Biographie[modifier | modifier le code]

Hervé Guibert est issu d’une famille de la classe moyenne d’après guerre. Son père est inspecteur vétérinaire et sa mère ne travaille pas. Il a une sœur, Dominique, plus âgée que lui. Ses grand-tantes, Suzanne et Louise, tiennent une place importante dans son univers familial. Après une enfance parisienne (XIVe arrondissement), il poursuit des études secondaires à La Rochelle. Il fait alors partie d’une troupe de théâtre : la Comédie de La Rochelle et du Centre Ouest. Il revient à Paris en 1973, échoue au concours d'entrée de l’Idhec à l'âge de 18 ans.

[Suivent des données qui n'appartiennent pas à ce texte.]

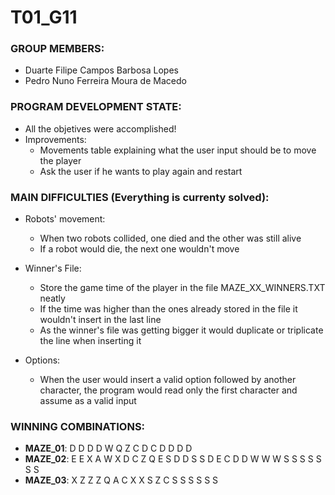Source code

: # T01_G11

### GROUP MEMBERS: 
- Duarte Filipe Campos Barbosa Lopes
- Pedro Nuno Ferreira Moura de Macedo

### PROGRAM DEVELOPMENT STATE:
* All the objetives were accomplished!
* Improvements:
    * Movements table explaining what the user input should be to move the player
    * Ask the user if he wants to play again and restart

### MAIN DIFFICULTIES (Everything is currenty solved):
* Robots' movement:
    * When two robots collided, one died and the other was still alive
    * If a robot would die, the next one wouldn't move

* Winner's File:
    * Store the game time of the player in the file MAZE_XX_WINNERS.TXT neatly
    * If the time was higher than the ones already stored in the file it wouldn't insert in the last line
    * As the winner's file was getting bigger it would duplicate or triplicate the line when inserting it

* Options:
    * When the user would insert a valid option followed by another character, the program would read only the first character and assume as a valid input

### WINNING COMBINATIONS:
* **MAZE_01**: D D D D W Q Z C D C D D D D
* **MAZE_02**: E E X A W X D C Z Q E S D D S S D E C D D W W W S S S S S S S
* **MAZE_03**: X Z Z Z Q A C X X S Z C S S S S S S
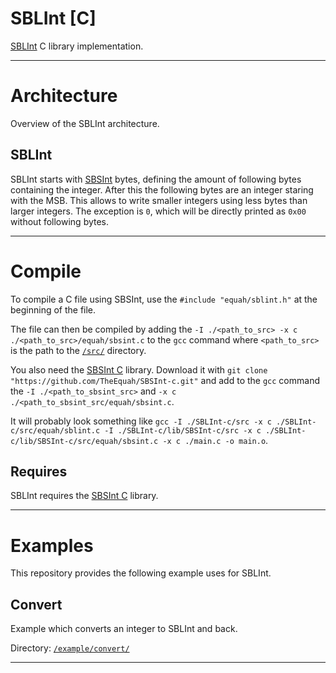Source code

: <!-- Author (Created): Roger "Equah" Hürzeler -->
<!-- Author (Modified): Roger "Equah" Hürzeler -->
<!-- Date (Created): 12019.12.27 HE -->
<!-- Date (Modified): 12020.01.05 HE -->
<!-- License: apache-2.0 -->

**SBLInt [C]**
================================================================================

[SBLInt](https://github.com/TheEquah/SBLInt/) C library implementation.

--------------------------------------------------------------------------------

# Architecture

Overview of the SBLInt architecture.

## SBLInt

SBLInt starts with [SBSInt](https://github.com/TheEquah/SBSInt/) bytes, defining the amount of following bytes containing the integer. After this the following bytes are an integer staring with the MSB. This allows to write smaller integers using less bytes than larger integers. The exception is `0`, which will be directly printed as `0x00` without following bytes.

--------------------------------------------------------------------------------

# Compile

To compile a C file using SBSInt, use the `#include "equah/sblint.h"` at the beginning of the file.

The file can then be compiled by adding the `-I ./<path_to_src> -x c ./<path_to_src>/equah/sbsint.c` to the `gcc` command where `<path_to_src>` is the path to the [`/src/`](https://github.com/TheEquah/SBLInt-c/tree/master/src/) directory.

You also need the [SBSInt C](https://github.com/TheEquah/SBSInt-c/) library. Download it with `git clone "https://github.com/TheEquah/SBSInt-c.git"` and add to the `gcc` command the `-I ./<path_to_sbsint_src>` and `-x c ./<path_to_sbsint_src/equah/sbsint.c`.

It will probably look something like `gcc -I ./SBLInt-c/src -x c ./SBLInt-c/src/equah/sblint.c -I ./SBLInt-c/lib/SBSInt-c/src -x c ./SBLInt-c/lib/SBSInt-c/src/equah/sbsint.c -x c ./main.c -o main.o`.

## Requires

SBLInt requires the [SBSInt C](https://github.com/TheEquah/SBSInt-c/) library.

--------------------------------------------------------------------------------

# Examples

This repository provides the following example uses for SBLInt.

## Convert

Example which converts an integer to SBLInt and back.

Directory: [`/example/convert/`](https://github.com/TheEquah/SBLInt-c/tree/master/example/convert/)

--------------------------------------------------------------------------------
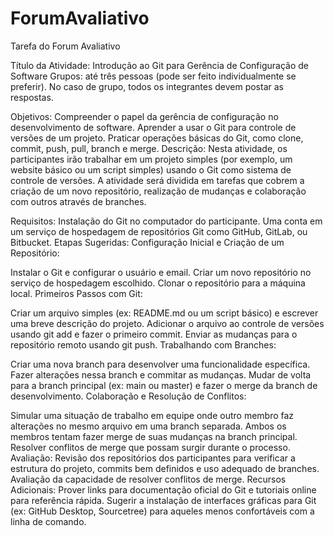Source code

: # ForumAvaliativo
Tarefa do Forum Avaliativo

Título da Atividade: Introdução ao Git para Gerência de Configuração de Software
Grupos: até três pessoas (pode ser feito individualmente se preferir). No caso de grupo, todos os integrantes devem postar as respostas.

Objetivos:
Compreender o papel da gerência de configuração no desenvolvimento de software.
Aprender a usar o Git para controle de versões de um projeto.
Praticar operações básicas do Git, como clone, commit, push, pull, branch e merge.
Descrição:
Nesta atividade, os participantes irão trabalhar em um projeto simples (por exemplo, um website básico ou um script simples) usando o Git como sistema de controle de versões. A atividade será dividida em tarefas que cobrem a criação de um novo repositório, realização de mudanças e colaboração com outros através de branches.

Requisitos:
Instalação do Git no computador do participante.
Uma conta em um serviço de hospedagem de repositórios Git como GitHub, GitLab, ou Bitbucket.
Etapas Sugeridas:
Configuração Inicial e Criação de um Repositório:

Instalar o Git e configurar o usuário e email.
Criar um novo repositório no serviço de hospedagem escolhido.
Clonar o repositório para a máquina local.
Primeiros Passos com Git:

Criar um arquivo simples (ex: README.md ou um script básico) e escrever uma breve descrição do projeto.
Adicionar o arquivo ao controle de versões usando git add e fazer o primeiro commit.
Enviar as mudanças para o repositório remoto usando git push.
Trabalhando com Branches:

Criar uma nova branch para desenvolver uma funcionalidade específica.
Fazer alterações nessa branch e commitar as mudanças.
Mudar de volta para a branch principal (ex: main ou master) e fazer o merge da branch de desenvolvimento.
Colaboração e Resolução de Conflitos:

Simular uma situação de trabalho em equipe onde outro membro faz alterações no mesmo arquivo em uma branch separada.
Ambos os membros tentam fazer merge de suas mudanças na branch principal.
Resolver conflitos de merge que possam surgir durante o processo.
Avaliação:
Revisão dos repositórios dos participantes para verificar a estrutura do projeto, commits bem definidos e uso adequado de branches.
Avaliação da capacidade de resolver conflitos de merge.
Recursos Adicionais:
Prover links para documentação oficial do Git e tutoriais online para referência rápida.
Sugerir a instalação de interfaces gráficas para Git (ex: GitHub Desktop, Sourcetree) para aqueles menos confortáveis com a linha de comando.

Homosexuel, il construit sa vie sentimentale autour de plusieurs hommes. Trois d’entre eux occupent une place importante dans sa vie et son œuvre : Thierry Jouno, directeur du centre socioculturel des sourds à Vincennes rencontré en 1976, Michel Foucault dont il fait la connaissance en 1977 à la suite de la parution de son premier livre La Mort propagande et Vincent M. en 1982, un adolescent d’une quinzaine d’années, qui inspire son roman Fou de Vincent. Il est un proche du photographe Hans Georg Berger[3] rencontré en 1978 et séjourne dans sa résidence de l’Ile d’Elbe[4].

Il est pensionnaire de la Villa Médicis entre 1987 et 1989, en même temps qu'Eugène Savitzkaya[5] et Mathieu Lindon[6]. Ce séjour inspira son roman L'Incognito.

En janvier 1988, il apprend qu’il est atteint par le sida. En juin de l’année suivante, il se marie avec Christine S., la compagne de Thierry Jouno. En 1990, il révèle sa séropositivité dans son roman À l'ami qui ne m'a pas sauvé la vie - qui le fait connaître par ailleurs à un public bien plus important. Cette même année il est l'invité de Bernard Pivot dans Apostrophes. Ce roman est le premier d'une trilogie, composée également du Protocole compassionnel et de l'Homme au chapeau rouge. Dans ces derniers ouvrages, il décrit de façon quotidienne l'avancée de sa maladie[7].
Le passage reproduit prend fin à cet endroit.